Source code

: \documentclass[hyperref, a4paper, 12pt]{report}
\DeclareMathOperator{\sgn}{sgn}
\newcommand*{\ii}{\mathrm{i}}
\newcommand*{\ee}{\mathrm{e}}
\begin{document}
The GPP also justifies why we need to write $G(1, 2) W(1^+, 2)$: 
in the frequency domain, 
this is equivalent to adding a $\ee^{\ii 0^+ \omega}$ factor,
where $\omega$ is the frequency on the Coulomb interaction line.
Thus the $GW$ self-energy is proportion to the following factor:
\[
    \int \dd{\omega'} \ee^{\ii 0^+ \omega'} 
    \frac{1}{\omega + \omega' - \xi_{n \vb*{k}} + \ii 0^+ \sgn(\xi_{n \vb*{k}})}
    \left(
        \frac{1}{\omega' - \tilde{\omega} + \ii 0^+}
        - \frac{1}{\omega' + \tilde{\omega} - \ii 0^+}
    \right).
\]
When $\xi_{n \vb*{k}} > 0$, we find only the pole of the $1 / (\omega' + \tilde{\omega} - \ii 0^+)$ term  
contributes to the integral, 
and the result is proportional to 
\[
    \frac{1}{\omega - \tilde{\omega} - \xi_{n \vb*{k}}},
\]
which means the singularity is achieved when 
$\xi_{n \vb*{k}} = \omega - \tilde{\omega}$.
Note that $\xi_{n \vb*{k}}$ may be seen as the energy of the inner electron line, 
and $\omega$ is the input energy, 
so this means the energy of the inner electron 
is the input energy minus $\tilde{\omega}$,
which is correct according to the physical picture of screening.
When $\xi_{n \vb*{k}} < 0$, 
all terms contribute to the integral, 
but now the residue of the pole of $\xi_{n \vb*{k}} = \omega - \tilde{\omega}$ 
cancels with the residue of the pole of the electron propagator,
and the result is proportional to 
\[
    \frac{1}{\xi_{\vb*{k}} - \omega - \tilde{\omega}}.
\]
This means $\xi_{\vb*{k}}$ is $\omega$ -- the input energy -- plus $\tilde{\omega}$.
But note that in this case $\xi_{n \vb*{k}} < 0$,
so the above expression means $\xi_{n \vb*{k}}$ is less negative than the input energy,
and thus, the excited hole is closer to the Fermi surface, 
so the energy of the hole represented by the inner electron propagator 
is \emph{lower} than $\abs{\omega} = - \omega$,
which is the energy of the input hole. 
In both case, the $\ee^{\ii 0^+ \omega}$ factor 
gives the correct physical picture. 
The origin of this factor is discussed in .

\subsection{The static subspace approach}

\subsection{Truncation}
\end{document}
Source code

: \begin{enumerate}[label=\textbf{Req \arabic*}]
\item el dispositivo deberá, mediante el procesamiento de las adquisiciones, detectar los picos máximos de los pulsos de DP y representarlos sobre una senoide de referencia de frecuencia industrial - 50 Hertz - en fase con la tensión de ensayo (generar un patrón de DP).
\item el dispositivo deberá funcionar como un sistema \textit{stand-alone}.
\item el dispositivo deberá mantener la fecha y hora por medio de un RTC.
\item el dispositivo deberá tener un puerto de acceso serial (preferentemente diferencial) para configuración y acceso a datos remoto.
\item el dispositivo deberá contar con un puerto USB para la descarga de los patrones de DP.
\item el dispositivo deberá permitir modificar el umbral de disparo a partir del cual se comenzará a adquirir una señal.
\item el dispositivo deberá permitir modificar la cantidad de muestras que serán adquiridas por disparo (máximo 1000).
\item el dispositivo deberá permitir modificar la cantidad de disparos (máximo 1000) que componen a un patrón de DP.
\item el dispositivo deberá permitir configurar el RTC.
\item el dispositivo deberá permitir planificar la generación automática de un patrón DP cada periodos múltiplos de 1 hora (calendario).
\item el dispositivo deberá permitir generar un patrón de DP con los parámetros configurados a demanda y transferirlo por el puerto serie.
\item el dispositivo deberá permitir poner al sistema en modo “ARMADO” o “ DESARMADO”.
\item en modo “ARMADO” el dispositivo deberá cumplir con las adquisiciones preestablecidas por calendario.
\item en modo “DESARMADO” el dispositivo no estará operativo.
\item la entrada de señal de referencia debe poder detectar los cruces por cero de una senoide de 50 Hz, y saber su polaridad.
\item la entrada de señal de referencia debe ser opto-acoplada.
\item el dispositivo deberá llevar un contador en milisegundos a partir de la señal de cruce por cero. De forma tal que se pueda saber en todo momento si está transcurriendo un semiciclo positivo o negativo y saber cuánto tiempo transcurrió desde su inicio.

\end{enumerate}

*TASK OBJECTIVE*. Make an exact copy of the listing shown above.

*RESPONSE FOR THIS EXERCISE*.
Source code

: \documentclass[hyperref, a4paper, 12pt]{report}
\DeclareMathOperator{\sgn}{sgn}
\newcommand*{\ii}{\mathrm{i}}
\newcommand*{\ee}{\mathrm{e}}
\begin{document}
The GPP also justifies why we need to write $G(1, 2) W(1^+, 2)$: 
in the frequency domain, 
this is equivalent to adding a $\ee^{\ii 0^+ \omega}$ factor,
where $\omega$ is the frequency on the Coulomb interaction line.
Thus the $GW$ self-energy is proportion to the following factor:
\[
    \int \dd{\omega'} \ee^{\ii 0^+ \omega'} 
    \frac{1}{\omega + \omega' - \xi_{n \vb*{k}} + \ii 0^+ \sgn(\xi_{n \vb*{k}})}
    \left(
        \frac{1}{\omega' - \tilde{\omega} + \ii 0^+}
        - \frac{1}{\omega' + \tilde{\omega} - \ii 0^+}
    \right).
\]
When $\xi_{n \vb*{k}} > 0$, we find only the pole of the $1 / (\omega' + \tilde{\omega} - \ii 0^+)$ term  
contributes to the integral, 
and the result is proportional to 
\[
    \frac{1}{\omega - \tilde{\omega} - \xi_{n \vb*{k}}},
\]
which means the singularity is achieved when 
$\xi_{n \vb*{k}} = \omega - \tilde{\omega}$.
Note that $\xi_{n \vb*{k}}$ may be seen as the energy of the inner electron line, 
and $\omega$ is the input energy, 
so this means the energy of the inner electron 
is the input energy minus $\tilde{\omega}$,
which is correct according to the physical picture of screening.
When $\xi_{n \vb*{k}} < 0$, 
all terms contribute to the integral, 
but now the residue of the pole of $\xi_{n \vb*{k}} = \omega - \tilde{\omega}$ 
cancels with the residue of the pole of the electron propagator,
and the result is proportional to 
\[
    \frac{1}{\xi_{\vb*{k}} - \omega - \tilde{\omega}}.
\]
This means $\xi_{\vb*{k}}$ is $\omega$ -- the input energy -- plus $\tilde{\omega}$.
But note that in this case $\xi_{n \vb*{k}} < 0$,
so the above expression means $\xi_{n \vb*{k}}$ is less negative than the input energy,
and thus, the excited hole is closer to the Fermi surface, 
so the energy of the hole represented by the inner electron propagator 
is \emph{lower} than $\abs{\omega} = - \omega$,
which is the energy of the input hole. 
In both case, the $\ee^{\ii 0^+ \omega}$ factor 
gives the correct physical picture. 
The origin of this factor is discussed in .

\subsection{The static subspace approach}

\subsection{Truncation}
\end{document}
Source code

: \begin{enumerate}[label=\textbf{Req \arabic*}]
\item el dispositivo deberá, mediante el procesamiento de las adquisiciones, detectar los picos máximos de los pulsos de DP y representarlos sobre una senoide de referencia de frecuencia industrial - 50 Hertz - en fase con la tensión de ensayo (generar un patrón de DP).
\item el dispositivo deberá funcionar como un sistema \textit{stand-alone}.
\item el dispositivo deberá mantener la fecha y hora por medio de un RTC.
\item el dispositivo deberá tener un puerto de acceso serial (preferentemente diferencial) para configuración y acceso a datos remoto.
\item el dispositivo deberá contar con un puerto USB para la descarga de los patrones de DP.
\item el dispositivo deberá permitir modificar el umbral de disparo a partir del cual se comenzará a adquirir una señal.
\item el dispositivo deberá permitir modificar la cantidad de muestras que serán adquiridas por disparo (máximo 1000).
\item el dispositivo deberá permitir modificar la cantidad de disparos (máximo 1000) que componen a un patrón de DP.
\item el dispositivo deberá permitir configurar el RTC.
\item el dispositivo deberá permitir planificar la generación automática de un patrón DP cada periodos múltiplos de 1 hora (calendario).
\item el dispositivo deberá permitir generar un patrón de DP con los parámetros configurados a demanda y transferirlo por el puerto serie.
\item el dispositivo deberá permitir poner al sistema en modo “ARMADO” o “ DESARMADO”.
\item en modo “ARMADO” el dispositivo deberá cumplir con las adquisiciones preestablecidas por calendario.
\item en modo “DESARMADO” el dispositivo no estará operativo.
\item la entrada de señal de referencia debe poder detectar los cruces por cero de una senoide de 50 Hz, y saber su polaridad.
\item la entrada de señal de referencia debe ser opto-acoplada.
\item el dispositivo deberá llevar un contador en milisegundos a partir de la señal de cruce por cero. De forma tal que se pueda saber en todo momento si está transcurriendo un semiciclo positivo o negativo y saber cuánto tiempo transcurrió desde su inicio.

\end{enumerate}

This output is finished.